### [Task to carry out]
From the first line of the entries below through the line bearing "In most cases", write out each line exactly. Omit pictures.

[Stored data]
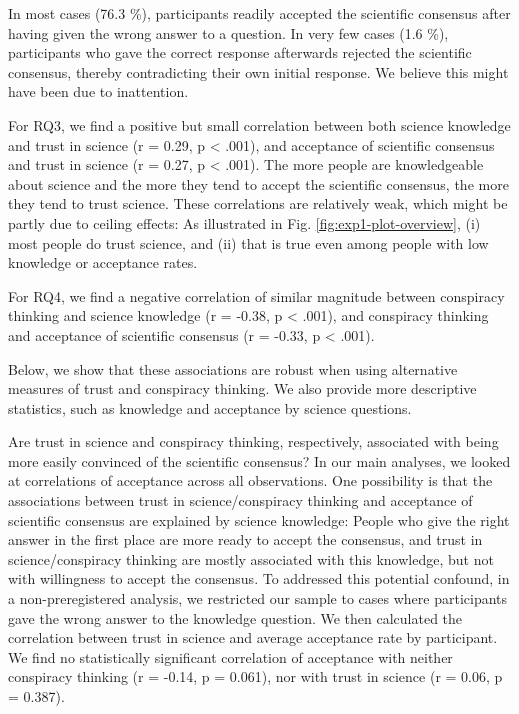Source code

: \documentclass[
  doc,floatsintext]{apa6}
\begin{document}
In most cases (76.3 \%), participants readily accepted the scientific consensus after having given the wrong answer to a question. In very few cases (1.6 \%), participants who gave the correct response afterwards rejected the scientific consensus, thereby contradicting their own initial response. We believe this might have been due to inattention.

For RQ3, we find a positive but small correlation between both science knowledge and trust in science (r = 0.29, p \textless{} .001), and acceptance of scientific consensus and trust in science (r = 0.27, p \textless{} .001). The more people are knowledgeable about science and the more they tend to accept the scientific consensus, the more they tend to trust science. These correlations are relatively weak, which might be partly due to ceiling effects: As illustrated in Fig. \ref{fig:exp1-plot-overview}, (i) most people do trust science, and (ii) that is true even among people with low knowledge or acceptance rates.

For RQ4, we find a negative correlation of similar magnitude between conspiracy thinking and science knowledge (r = -0.38, p \textless{} .001), and conspiracy thinking and acceptance of scientific consensus (r = -0.33, p \textless{} .001).

Below, we show that these associations are robust when using alternative measures of trust and conspiracy thinking. We also provide more descriptive statistics, such as knowledge and acceptance by science questions.

Are trust in science and conspiracy thinking, respectively, associated with being more easily convinced of the scientific consensus? In our main analyses, we looked at correlations of acceptance across all observations. One possibility is that the associations between trust in science/conspiracy thinking and acceptance of scientific consensus are explained by science knowledge: People who give the right answer in the first place are more ready to accept the consensus, and trust in science/conspiracy thinking are mostly associated with this knowledge, but not with willingness to accept the consensus. To addressed this potential confound, in a non-preregistered analysis, we restricted our sample to cases where participants gave the wrong answer to the knowledge question. We then calculated the correlation between trust in science and average acceptance rate by participant. We find no statistically significant correlation of acceptance with neither conspiracy thinking (r = -0.14, p = 0.061), nor with trust in science (r = 0.06, p = 0.387).
\end{document}
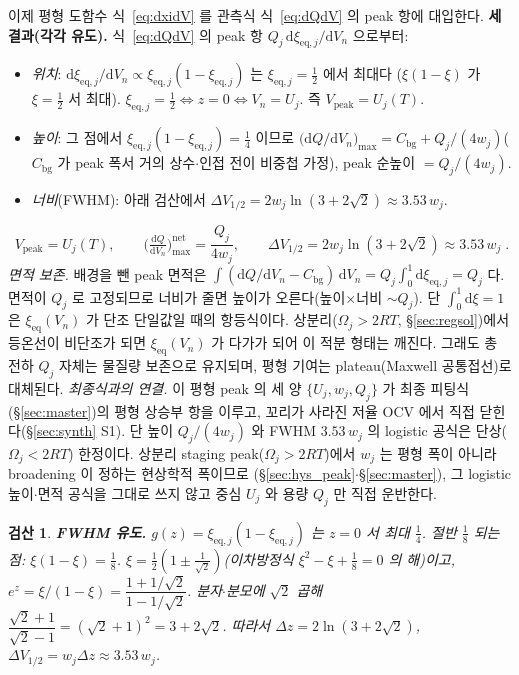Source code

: \documentclass[11pt,a4paper]{article}
\newtheorem*{verifybox}{검산}
\newcommand{\dd}{\mathrm{d}}
\newcommand{\eq}{\mathrm{eq}}
\newcommand{\bg}{\mathrm{bg}}
\newcommand{\peak}{\mathrm{peak}}
\begin{document}
이제 평형 도함수 식~\eqref{eq:dxidV} 를 관측식 식~\eqref{eq:dQdV} 의 peak 항에 대입한다.
\textbf{세 결과(각각 유도).} 식~\eqref{eq:dQdV} 의 peak 항 $Q_j\,\dd\xi_{\eq,j}/\dd V_n$ 으로부터:
\begin{itemize}[leftmargin=1.6em,itemsep=2pt]
\item \emph{위치}: $\dd\xi_{\eq,j}/\dd V_n\propto\xi_{\eq,j}(1-\xi_{\eq,j})$ 는 $\xi_{\eq,j}=\tfrac12$ 에서 최대다
  ($\xi(1-\xi)$ 가 $\xi=\tfrac12$ 서 최대). $\xi_{\eq,j}=\tfrac12\Leftrightarrow z=0\Leftrightarrow V_n=U_j$. 즉
  $V_\peak=U_j(T)$.
\item \emph{높이}: 그 점에서 $\xi_{\eq,j}(1-\xi_{\eq,j})=\tfrac14$ 이므로
  $\big(\dd Q/\dd V_n\big)_{\max}=C_\bg+Q_j/(4w_j)$($C_\bg$ 가 peak 폭서 거의 상수$\cdot$인접 전이 비중첩 가정), peak 순높이 $=Q_j/(4w_j)$.
\item \emph{너비}(FWHM): 아래 검산에서 $\Delta V_{1/2}=2w_j\ln(3+2\sqrt2)\approx3.53\,w_j$.
\end{itemize}
\begin{equation}
\boxed{\;V_\peak=U_j(T),\qquad \Big(\tfrac{\dd Q}{\dd V_n}\Big)^{\text{net}}_{\max}=\frac{Q_j}{4w_j},\qquad
\Delta V_{1/2}=2w_j\ln(3+2\sqrt2)\approx3.53\,w_j\;.}
\label{eq:eqpeak}
\end{equation}
\emph{면적 보존.} 배경을 뺀 peak 면적은 $\int(\dd Q/\dd V_n-C_\bg)\,\dd V_n=Q_j\int_0^1\dd\xi_{\eq,j}=Q_j$ 다.
면적이 $Q_j$ 로 고정되므로 너비가 줄면 높이가 오른다(높이$\times$너비 $\sim Q_j$). 단 $\int_0^1\dd\xi=1$ 은
$\xi_{\eq}(V_n)$ 가 단조 단일값일 때의 항등식이다. 상분리($\Omega_j>2RT$, \S\ref{sec:regsol})에서 등온선이
비단조가 되면 $\xi_{\eq}(V_n)$ 가 다가가 되어 이 적분 형태는 깨진다. 그래도 총 전하 $Q_j$ 자체는 물질량 보존으로
유지되며, 평형 기여는 plateau(Maxwell 공통접선)로 대체된다. \emph{최종식과의 연결.} 이 평형 peak 의 세 양
$\{U_j,w_j,Q_j\}$ 가 최종 피팅식(\S\ref{sec:master})의 평형 상승부 항을 이루고, 꼬리가 사라진 저율 OCV 에서 직접
닫힌다(\S\ref{sec:synth} S1). 단 높이 $Q_j/(4w_j)$ 와 FWHM $3.53\,w_j$ 의 logistic 공식은 단상($\Omega_j<2RT$)
한정이다. 상분리 staging peak($\Omega_j>2RT$)에서 $w_j$ 는 평형 폭이 아니라 broadening 이 정하는 현상학적 폭이므로
(\S\ref{sec:hys_peak}$\cdot$\S\ref{sec:master}), 그 logistic 높이$\cdot$면적 공식을 그대로 쓰지 않고 중심 $U_j$ 와
용량 $Q_j$ 만 직접 운반한다.

\begin{verifybox}
\textbf{FWHM 유도.} $g(z)=\xi_{\eq,j}(1-\xi_{\eq,j})$ 는 $z=0$ 서 최대 $\tfrac14$. 절반 $\tfrac18$ 되는 점:
$\xi(1-\xi)=\tfrac18$. $\xi=\tfrac12(1\pm\tfrac1{\sqrt2})$(이차방정식 $\xi^2-\xi+\tfrac18=0$ 의 해)이고,
$e^z=\xi/(1-\xi)=\dfrac{1+1/\sqrt2}{1-1/\sqrt2}$. 분자$\cdot$분모에 $\sqrt2$ 곱해 $\dfrac{\sqrt2+1}{\sqrt2-1}
=(\sqrt2+1)^2=3+2\sqrt2$. 따라서 $\Delta z=2\ln(3+2\sqrt2)$, $\Delta V_{1/2}=w_j\Delta z\approx3.53\,w_j$.
\end{verifybox}
\end{document}
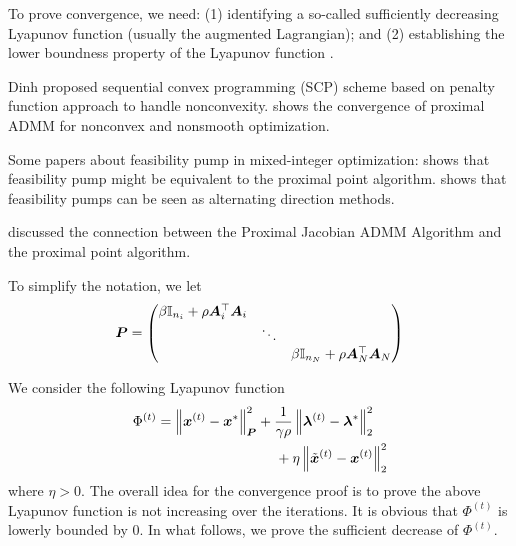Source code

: \documentclass[twocolumn,amsthm]{autart}%
\theoremstyle{definition}
\theoremstyle{plain}
\begin{document}
To prove convergence, we need: (1) identifying a so-called sufficiently decreasing Lyapunov function (usually the augmented Lagrangian); and
(2) establishing the lower boundness property of the Lyapunov
function \cite{yang2022proximal}.

Dinh \etal \cite{dinh2013dual} proposed sequential convex programming (SCP) scheme based on penalty function approach to handle nonconvexity.
\cite{yang2022proximal} shows the convergence of proximal ADMM for nonconvex and nonsmooth optimization.

Some papers about feasibility pump in mixed-integer optimization: \cite{boland2012new} shows that feasibility pump might be equivalent to the proximal point algorithm.
\cite{geissler2017penalty} shows that feasibility pumps can be seen as alternating direction methods.

\cite[Section V]{deng2017parallel} discussed the connection between the Proximal Jacobian ADMM Algorithm and the proximal point algorithm.


To simplify the notation, we let
\begin{equation}
\boldsymbol{P} = 
\begin{pmatrix}
\beta \mathbb{I}_{n_i} + \rho \boldsymbol{A}_i^\top \boldsymbol{A}_i \\
& \ddots \\
& & \beta \mathbb{I}_{n_N} + \rho \boldsymbol{A}_N^\top \boldsymbol{A}_N
\end{pmatrix}
\end{equation}

We consider the following Lyapunov function
\begin{equation}
\begin{multlined}
\Phi^{(t)} = \norm{\bbsym{x}^{(t)}-\bbsym{x}^{*}}^2_{\bbsym{P}}
+ \frac{1}{\gamma \rho} \norm{\bbsym{\lambda}^{(t)}-\bbsym{\lambda}^{*}}_2^2 \\
+ \eta \norm{\xtil^{(t)} - \bbsym{x}^{(t)}}_2^2
\end{multlined}
\end{equation}
where $\eta > 0$.
The overall idea for the convergence proof is to prove the above Lyapunov function is not increasing over the iterations.
It is obvious that $\Phi^{(t)}$ is lowerly bounded by $0$.
In what follows, we prove the sufficient decrease of $\Phi^{(t)}$.
\end{document}
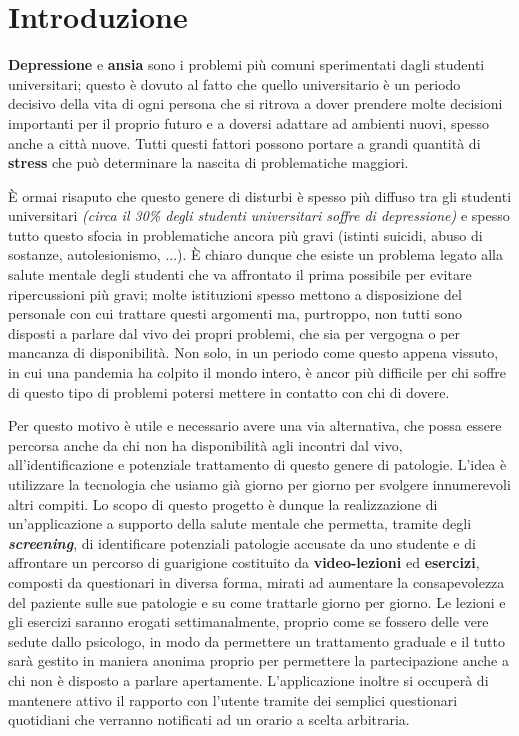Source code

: \cleardoublepage
{}
{}
\chapter*{Introduzione}

\textbf{Depressione} e \textbf{ansia} sono i problemi più comuni sperimentati dagli studenti universitari; questo è dovuto al fatto che quello universitario è un periodo decisivo della vita di ogni persona che si
ritrova a dover prendere molte decisioni importanti per il proprio futuro e a doversi adattare ad ambienti nuovi, spesso anche a città nuove.
Tutti questi fattori possono portare a grandi quantità di \textbf{stress} che può determinare la nascita di problematiche maggiori.

È ormai risaputo che questo genere di disturbi è spesso più diffuso tra gli studenti universitari \textit{(circa il 30\% degli studenti universitari soffre di depressione)} \cite{MilanoSFU} e spesso tutto questo sfocia in problematiche ancora più gravi (istinti suicidi, abuso di sostanze, autolesionismo, ...).
È chiaro dunque che esiste un problema legato alla salute mentale degli studenti che va
affrontato il prima possibile per evitare ripercussioni più gravi; molte istituzioni spesso mettono a disposizione del personale con cui trattare questi argomenti ma, purtroppo, non tutti sono disposti a parlare dal vivo dei propri problemi, che sia per vergogna o per mancanza di disponibilità. Non solo, in un periodo come questo appena vissuto, in cui una pandemia ha colpito il mondo intero, è ancor più difficile per chi soffre di questo tipo di problemi potersi mettere in contatto con chi di dovere.

Per questo motivo è utile e necessario avere una via alternativa, che possa essere percorsa anche da chi non ha disponibilità agli incontri dal vivo, all'identificazione e potenziale trattamento di questo genere di patologie. L'idea è utilizzare la tecnologia che usiamo già giorno per giorno per svolgere innumerevoli altri compiti.
Lo scopo di questo progetto è dunque la realizzazione di un'applicazione a supporto della salute mentale che permetta, tramite degli \textbf{\textit{screening}}, di identificare potenziali patologie accusate da uno studente e di affrontare un percorso di guarigione costituito da \textbf{video-lezioni} ed \textbf{esercizi}, composti da questionari in diversa forma, mirati ad aumentare la consapevolezza del paziente sulle sue patologie e su come trattarle giorno per giorno.
Le lezioni e gli esercizi saranno erogati settimanalmente, proprio come se fossero delle vere sedute dallo psicologo, in modo da permettere un trattamento graduale e il tutto sarà gestito in maniera anonima proprio per permettere la partecipazione anche a chi non è disposto a parlare apertamente.
L'applicazione inoltre si occuperà di mantenere attivo il rapporto con l'utente tramite dei semplici questionari quotidiani che verranno notificati ad un orario a scelta arbitraria.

### [Output for this task]
Source code

: \documentclass[
  doc,floatsintext]{apa6}
\begin{document}
In most cases (76.3 \%), participants readily accepted the scientific consensus after having given the wrong answer to a question. In very few cases (1.6 \%), participants who gave the correct response afterwards rejected the scientific consensus, thereby contradicting their own initial response. We believe this might have been due to inattention.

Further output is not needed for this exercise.